2. **Ollama**: Install [Ollama](https://ollama.ai/) and pull the required model:
   ```bash
   ollama pull llama3.2
   ```
3. **Google Cloud Setup**:
   - Enable **Google Sheets** and **Google Drive** APIs.
   - Create a **Service Account** and save the JSON key as `credentials.json`.
   - Share the target Google Sheet with the Service Account email.

### Setup
1. Create and activate a virtual environment:
   ```bash
   python -m venv .
   source bin/activate  # On Windows: Scripts\activate
   ```
2. Install dependencies:
   ```bash
   pip install -r requirements.txt
   ```

### Usage
The `arXivFlow` class can be used as follows:
```python
from arxivflow import arXivFlow
import datetime

# Initialize with categories and optional Ollama model
flow = arXivFlow(
    categories=["cs.AI", "cs.LG"], 
    ollama_model="llama3.2",
    max_results=50,
    start_date=datetime.datetime.now() - datetime.timedelta(days=3)
)

# Optional: Set a custom path for PDF downloads
flow.set_pdfs_path("my_papers")

# Fetch data and optionally download PDFs for contact extraction
df = flow.get_arxiv_data(download_pdfs=True)

# Save to multiple formats
flow.save_to_csv("results.csv")
flow.save_to_json("results.json")
flow.save_to_excel("results.xlsx")
flow.save_to_sqlite("results.db")

# Sync with Google Sheets
flow.save_to_google_sheet(
    sheet_id="YOUR_SHEET_ID", 
    credentials_file="credentials.json"
)
```

## Development Conventions

- **Modular Logic**: All core functionality resides in `src/arxivflow/`.
- **Local AI**: Keyword and contact extraction are performed locally using Ollama to ensure privacy and eliminate API costs.
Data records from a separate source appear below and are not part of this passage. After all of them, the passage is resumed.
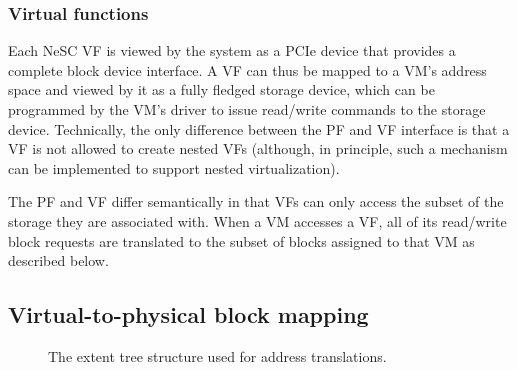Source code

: \subsubsection*{Virtual functions}
Each NeSC VF is viewed by the system as a PCIe device that provides a complete block device interface. A VF can thus be mapped to a VM's address space and viewed by it as a fully fledged storage device, which can be programmed by the VM's driver to issue read/write commands to the storage device. Technically, the only difference between the PF and VF interface is that a VF is not allowed to create nested VFs (although, in principle, such a mechanism can be implemented to support nested virtualization).

The PF and VF differ semantically in that VFs can only access the subset of the storage they are associated with. When a VM accesses a VF, all of its read/write block requests are translated to the subset of blocks assigned to that VM as described below.

\subsection{Virtual-to-physical block mapping}

\begin{figure}[t]
  \centering

      \caption{The extent tree structure used for address translations.\label{fig:extent}}

\end{figure}

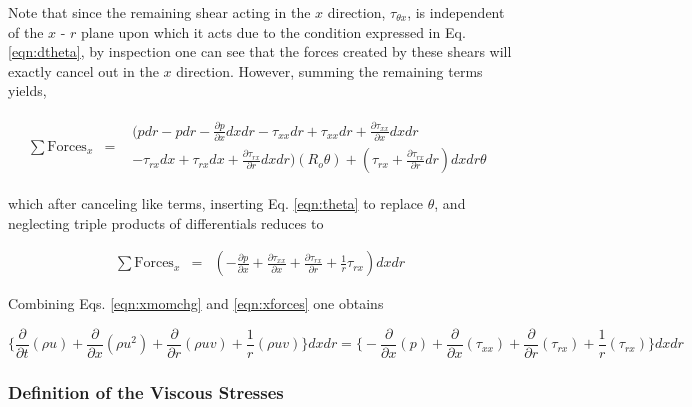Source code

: 	Note that since the remaining shear acting in the $x$ direction, $\tau_{\theta x}$, is independent of the $x$ - $r$
plane upon which it acts due to the condition expressed in Eq. \ref{eqn:dtheta}, by inspection one can see that the forces
created by these shears will exactly cancel out in the $x$ direction.  However, summing the remaining terms yields,

\begin{displaymath}
	\begin{array}{ccc}
	\sum \textrm{Forces}_x & = &
		\begin{array}{c}
			(pdr - pdr - \frac{\partial p}{\partial x}dxdr - \tau_{xx}dr + \tau_{xx}dr + \frac{\partial \tau_{xx}}
			{\partial x}dxdr \\
			- \tau_{rx}dx + \tau_{rx}dx + \frac{\partial \tau_{rx}}{\partial r}dxdr)(R_o \theta)
			+ (\tau_{rx} + \frac{\partial \tau_{rx}}{\partial r}dr)dxdr \theta
		\end{array}
	\end{array}
\end{displaymath}

	which after canceling like terms, inserting Eq. \ref{eqn:theta} to replace $\theta$, and neglecting 
triple products of differentials reduces to

\begin{equation}
	\begin{array}{ccc}
	\sum \textrm{Forces}_x & = &
		(- \frac{\partial p}{\partial x} + \frac{\partial \tau_{xx}}{\partial x}
		+ \frac{\partial \tau_{rx}}{\partial r} + \frac{1}{r}\tau_{rx})dxdr
	\end{array}
\label{eqn:xforces}
\end{equation}

	Combining Eqs. \ref{eqn:xmomchg} and \ref{eqn:xforces} one obtains

\begin{equation}
\Big\{\frac{\partial}{\partial t}(\rho u) + \frac{\partial}{\partial x}(\rho u^2) +
\frac{\partial}{\partial r}(\rho uv) + \frac{1}{r}(\rho u v)\Big\}dxdr = \Big\{ - \frac{\partial}{\partial x}(p) 
+ \frac{\partial}{\partial x}(\tau_{xx}) + \frac{\partial}{\partial r}(\tau_{rx}) + \frac{1}{r}(\tau_{rx})\Big\}dxdr
\label{eqn:xmomshear}
\end{equation}

\subsubsection{Definition of the Viscous Stresses}

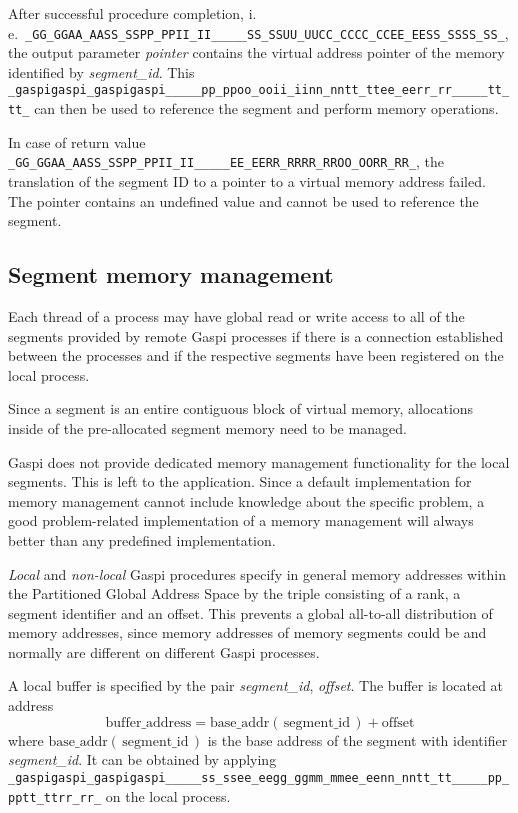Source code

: \documentclass[a4paper]{article}
\makeatletter
\newlength{\lw}\setlength{\lw}{0.4pt}
\newlength{\st}\setlength{\st}{0pt}
\newcommand{\zerowsep}{\hskip 0pt plus 0.1pt minus 0.1pt}
\newcommand{\ZSEP}[1]{\ifx#1\@@@EOZ@@@\let\next\relax\else\ifx#1\_#1\zerowsep\else#1\fi\let\next\ZSEP\fi\next}
\newcommand{\zsep}[1]{\ZSEP{}#1\@@@EOZ@@@}
\newcommand{\gaspiprefix}{gaspi}
\newcommand{\GASPI}{{\sc Gaspi}}
\newcommand{\type}[1]{{\tt #1}}
\newcommand{\function}[1]{{\tt #1}}
\newcommand{\parameter}[1]{{\it #1}}
\newcommand{\gaspitype}[1]{\type{\protect\zsep{\gaspiprefix\_#1\_t}}}
\newcommand{\gaspifunction}[1]{\function{\protect\zsep{\gaspiprefix\_#1}}}
\newcommand{\GASPISUCC}{{\tt\protect\zsep{GASPI\_SUCCESS}}}
\newcommand{\GASPIGERR}{{\tt\protect\zsep{GASPI\_ERROR}}}
\newcommand{\gaspisemantic}[1]{{\emph{#1}}}
\makeatother
\begin{document}
After successful procedure completion, i.\,e.\ \GASPISUCC{}, the output parameter
\parameter{pointer} contains the virtual address pointer of the memory
identified by \parameter{segment\_id}. This \gaspitype{pointer} can
then be used to reference the segment and perform memory operations.

In case of return value \GASPIGERR{}, the translation of the segment ID
to a pointer to a virtual memory address failed. The pointer contains
an undefined value and cannot be used to reference the segment.

\subsection{Segment memory management}

Each thread of a process may have global read or write access to all of
the segments provided by remote \GASPI{} processes if there
is a connection established between the processes and if the
respective segments have been registered on the local process.

Since a segment is an entire contiguous block of virtual memory,
allocations inside of the pre-allocated segment memory need to be
managed.

\GASPI{} does not provide dedicated memory management functionality
for the local segments. This is left to the application.
Since a default implementation for memory management cannot include knowledge about the specific problem, a 
good problem-related implementation of a memory management will always better
than any predefined implementation.

\gaspisemantic{Local} and \gaspisemantic{non-local} \GASPI{} procedures
specify in general memory addresses within the Partitioned Global Address Space by
the triple consisting of a rank, a segment identifier and
an offset.  This prevents a global all-to-all distribution of memory
addresses, since memory addresses of memory segments could be and
normally are different on different \GASPI{} processes.

A local buffer is specified by the pair \parameter{segment\_id}, \parameter{offset}.
The buffer  is located at address
\begin{equation}
\mbox{buffer\_address} = \mbox{base\_addr}\left(\, \mbox{segment\_id} \,\right) + \mbox{offset} \nonumber
\end{equation}
where $\mbox{base\_addr}(\, \mbox{segment\_id} \,)$ is the base address of the segment with identifier
\parameter{segment\_id}.
It can be obtained by applying \gaspifunction{segment\_ptr} on the local process.
\end{document}
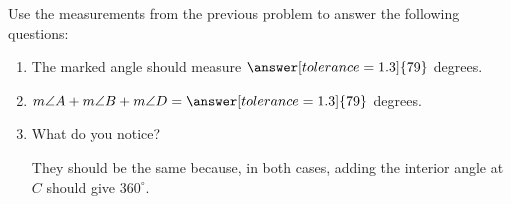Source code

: \documentclass[nooutcomes]{ximera}
\begin{document}
\begin{problem}
Use the measurements from the previous problem to answer the following questions: 

\begin{enumerate}
\item The marked angle should measure $\answer[tolerance=1.3]{79}$ degrees.  
\item $m\angle A + m\angle B + m\angle D = \answer[tolerance=1.3]{79}$ degrees.  
\item What do you notice?  
\begin{freeResponse}
\begin{hint}
They should be the same because, in both cases, adding the interior angle at $C$ should give $360^\circ$.  
\end{hint}
\end{freeResponse}
\end{enumerate}

\end{problem}
\end{document}
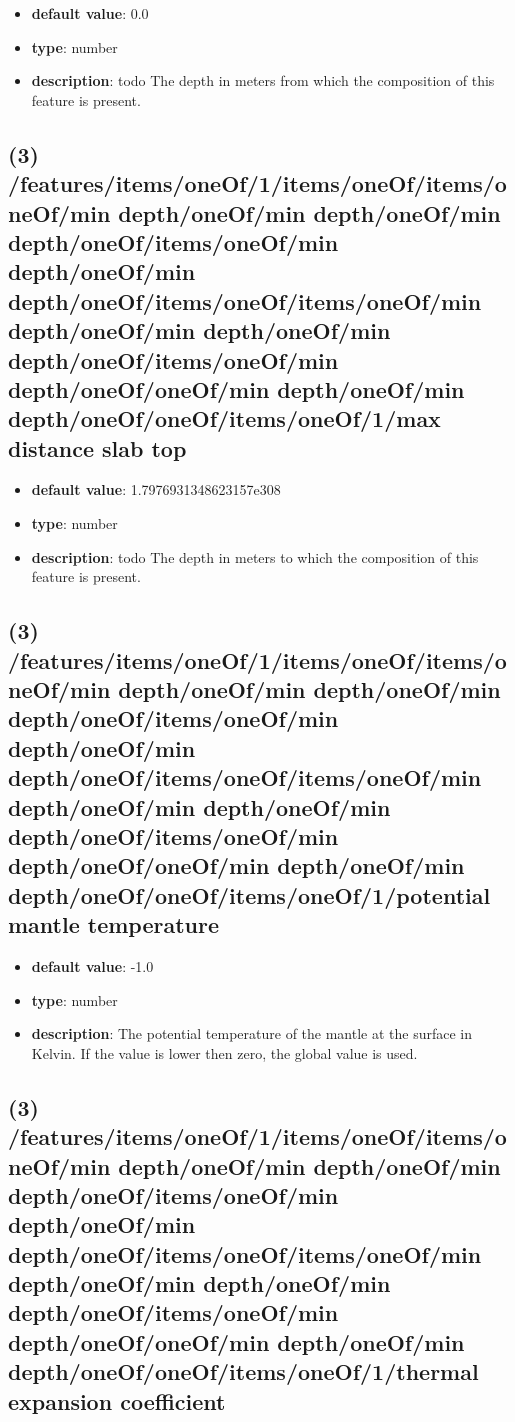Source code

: \begin{itemize}[leftmargin=3em]\item {\bf default value}: 0.0
\item {\bf type}: number
\item {\bf description}: todo The depth in meters from which the composition of this feature is present.
\end{itemize}\subsection{(3) /features/items/oneOf/1/items/oneOf/items/oneOf/min depth/oneOf/min depth/oneOf/min depth/oneOf/items/oneOf/min depth/oneOf/min depth/oneOf/items/oneOf/items/oneOf/min depth/oneOf/min depth/oneOf/min depth/oneOf/items/oneOf/min depth/oneOf/oneOf/min depth/oneOf/min depth/oneOf/oneOf/items/oneOf/1/max distance slab top}
\begin{itemize}[leftmargin=3em]\item {\bf default value}: 1.7976931348623157e308
\item {\bf type}: number
\item {\bf description}: todo The depth in meters to which the composition of this feature is present.
\end{itemize}\subsection{(3) /features/items/oneOf/1/items/oneOf/items/oneOf/min depth/oneOf/min depth/oneOf/min depth/oneOf/items/oneOf/min depth/oneOf/min depth/oneOf/items/oneOf/items/oneOf/min depth/oneOf/min depth/oneOf/min depth/oneOf/items/oneOf/min depth/oneOf/oneOf/min depth/oneOf/min depth/oneOf/oneOf/items/oneOf/1/potential mantle temperature}
\begin{itemize}[leftmargin=3em]\item {\bf default value}: -1.0
\item {\bf type}: number
\item {\bf description}: The potential temperature of the mantle at the surface in Kelvin. If the value is lower then zero, the global value is used.
\end{itemize}\subsection{(3) /features/items/oneOf/1/items/oneOf/items/oneOf/min depth/oneOf/min depth/oneOf/min depth/oneOf/items/oneOf/min depth/oneOf/min depth/oneOf/items/oneOf/items/oneOf/min depth/oneOf/min depth/oneOf/min depth/oneOf/items/oneOf/min depth/oneOf/oneOf/min depth/oneOf/min depth/oneOf/oneOf/items/oneOf/1/thermal expansion coefficient}
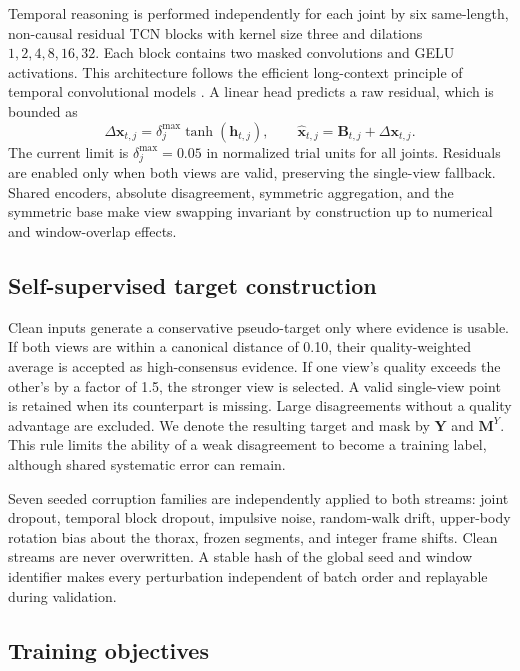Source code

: Temporal reasoning is performed independently for each joint by six
same-length, non-causal residual TCN blocks with kernel size three and dilations
$1,2,4,8,16,32$. Each block contains two masked convolutions and GELU
activations. This architecture follows the efficient long-context principle of
temporal convolutional models \citep{Bai2018TCN,Pavllo2019VideoPose3D}. A linear
head predicts a raw residual, which is bounded as
\begin{equation}
 \Delta\mathbf{x}_{t,j}=\delta^{\max}_{j}
 \tanh(\mathbf{h}_{t,j}),\qquad
 \widehat{\mathbf{x}}_{t,j}=\mathbf{B}_{t,j}+
 \Delta\mathbf{x}_{t,j}.
 \label{eq:residual}
\end{equation}
The current limit is $\delta^{\max}_{j}=0.05$ in normalized trial units for all
joints. Residuals are enabled only when both views are valid, preserving the
single-view fallback. Shared encoders, absolute disagreement, symmetric
aggregation, and the symmetric base make view swapping invariant by
construction up to numerical and window-overlap effects.

\subsection{Self-supervised target construction}

Clean inputs generate a conservative pseudo-target only where evidence is
usable. If both views are within a canonical distance of 0.10, their
quality-weighted average is accepted as high-consensus evidence. If one view's
quality exceeds the other's by a factor of 1.5, the stronger view is selected.
A valid single-view point is retained when its counterpart is missing. Large
disagreements without a quality advantage are excluded. We denote the resulting
target and mask by $\mathbf{Y}$ and $\mathbf{M}^{Y}$. This rule limits the
ability of a weak disagreement to become a training label, although shared
systematic error can remain.

Seven seeded corruption families are independently applied to both streams:
joint dropout, temporal block dropout, impulsive noise, random-walk drift,
upper-body rotation bias about the thorax, frozen segments, and integer frame
shifts. Clean streams are never overwritten. A stable hash of the global seed
and window identifier makes every perturbation independent of batch order and
replayable during validation.

\subsection{Training objectives}

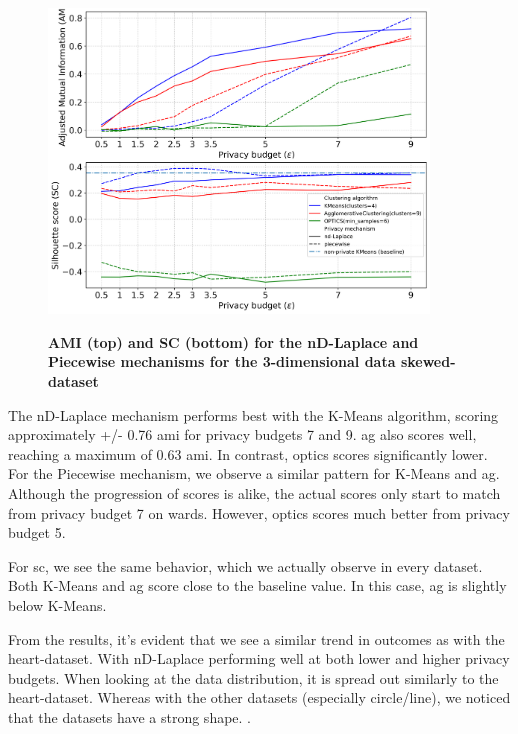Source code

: \begin{figure}[H]
  \centering
  \caption{\textbf{AMI (top) and SC (bottom) for the nD-Laplace and Piecewise mechanisms for the 3-dimensional data skewed-dataset}}
  \includegraphics[width=0.9\textwidth]{Results/nd-laplace/nd-Laplace/skewed-dataset/ami-and-sc_3_dimensions.png}
  \label{fig:validation-skewed-dataset_comparison_3d-laplace}
\end{figure}
The nD-Laplace mechanism performs best with the K-Means algorithm, scoring approximately +/- 0.76 \gls{ami} for privacy budgets 7 and 9. \gls{ag} also scores well, reaching a maximum of 0.63 \gls{ami}. In contrast, \gls{optics} scores significantly lower.
For the Piecewise mechanism, we observe a similar pattern for K-Means and \gls{ag}. Although the progression of scores is alike, the actual scores only start to match from privacy budget 7 on wards. However, \gls{optics} scores much better from privacy budget 5.

For \gls{sc}, we see the same behavior, which we actually observe in every dataset. Both K-Means and \gls{ag} score close to the baseline value. In this case, \gls{ag} is slightly below K-Means.

From the results, it's evident that we see a similar trend in outcomes as with the heart-dataset. With nD-Laplace performing well at both lower and higher privacy budgets. When looking at the data distribution, it is spread out similarly to the heart-dataset. Whereas with the other datasets (especially circle/line), we noticed that the datasets have a strong shape.
.

\newpage
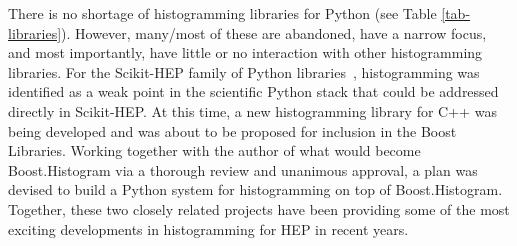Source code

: \documentclass{webofc}
\begin{document}
There is no shortage of histogramming libraries for Python (see Table \ref{tab-libraries}). However, many/most of these are abandoned, have a narrow focus, and most importantly, have little or no interaction with other histogramming libraries. For the Scikit-HEP family of Python libraries~\cite{Eduardo:2019chep}, histogramming was identified as a weak point in the scientific Python stack that could be addressed directly in Scikit-HEP. At this time, a new histogramming library for C++ was being developed and was about to be proposed for inclusion in the Boost Libraries. Working together with the author of what would become Boost.Histogram via a thorough review and unanimous approval, a plan was devised to build a Python system for histogramming on top of Boost.Histogram. Together, these two closely related projects have been providing some of the most exciting developments in histogramming for HEP in recent years.
\end{document}
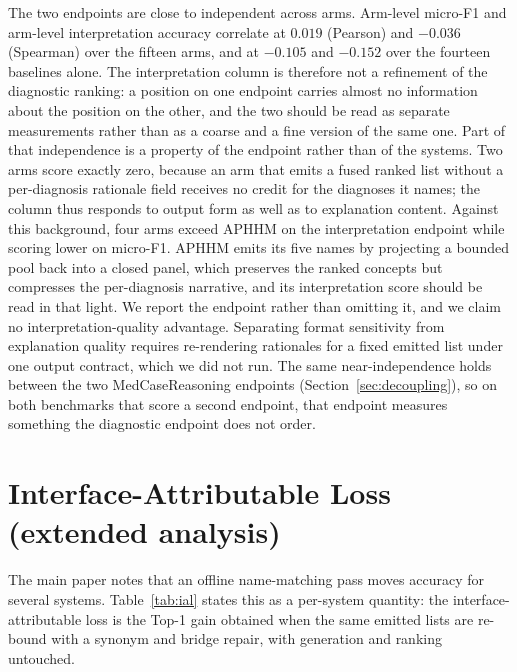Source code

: \documentclass[letterpaper]{article}
\begin{document}
The two endpoints are close to independent across arms.
Arm-level micro-F1 and arm-level interpretation accuracy correlate at $0.019$ (Pearson) and $-0.036$ (Spearman) over the fifteen arms, and at $-0.105$ and $-0.152$ over the fourteen baselines alone.
The interpretation column is therefore not a refinement of the diagnostic ranking: a position on one endpoint carries almost no information about the position on the other, and the two should be read as separate measurements rather than as a coarse and a fine version of the same one.
Part of that independence is a property of the endpoint rather than of the systems.
Two arms score exactly zero, because an arm that emits a fused ranked list without a per-diagnosis rationale field receives no credit for the diagnoses it names; the column thus responds to output form as well as to explanation content.
Against this background, four arms exceed APHHM on the interpretation endpoint while scoring lower on micro-F1.
APHHM emits its five names by projecting a bounded pool back into a closed panel, which preserves the ranked concepts but compresses the per-diagnosis narrative, and its interpretation score should be read in that light.
We report the endpoint rather than omitting it, and we claim no interpretation-quality advantage.
Separating format sensitivity from explanation quality requires re-rendering rationales for a fixed emitted list under one output contract, which we did not run.
The same near-independence holds between the two MedCaseReasoning endpoints (Section~\ref{sec:decoupling}), so on both benchmarks that score a second endpoint, that endpoint measures something the diagnostic endpoint does not order.

\section{Interface-Attributable Loss (extended analysis)}
\label{sec:ial}

The main paper notes that an offline name-matching pass moves accuracy for several systems.
Table~\ref{tab:ial} states this as a per-system quantity: the interface-attributable loss is the Top-1 gain obtained when the same emitted lists are re-bound with a synonym and bridge repair, with generation and ranking untouched.
\end{document}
The tool automatically handles model verification and pulling.
- **Data Persistence**: Supports multiple export formats (CSV, JSON, Excel, SQLite) for flexibility.
- **Type Hinting**: The codebase uses Python type hints for better maintainability and clarity.
- **Configurable PDF Handling**: PDFs can be optionally downloaded and stored in custom directories.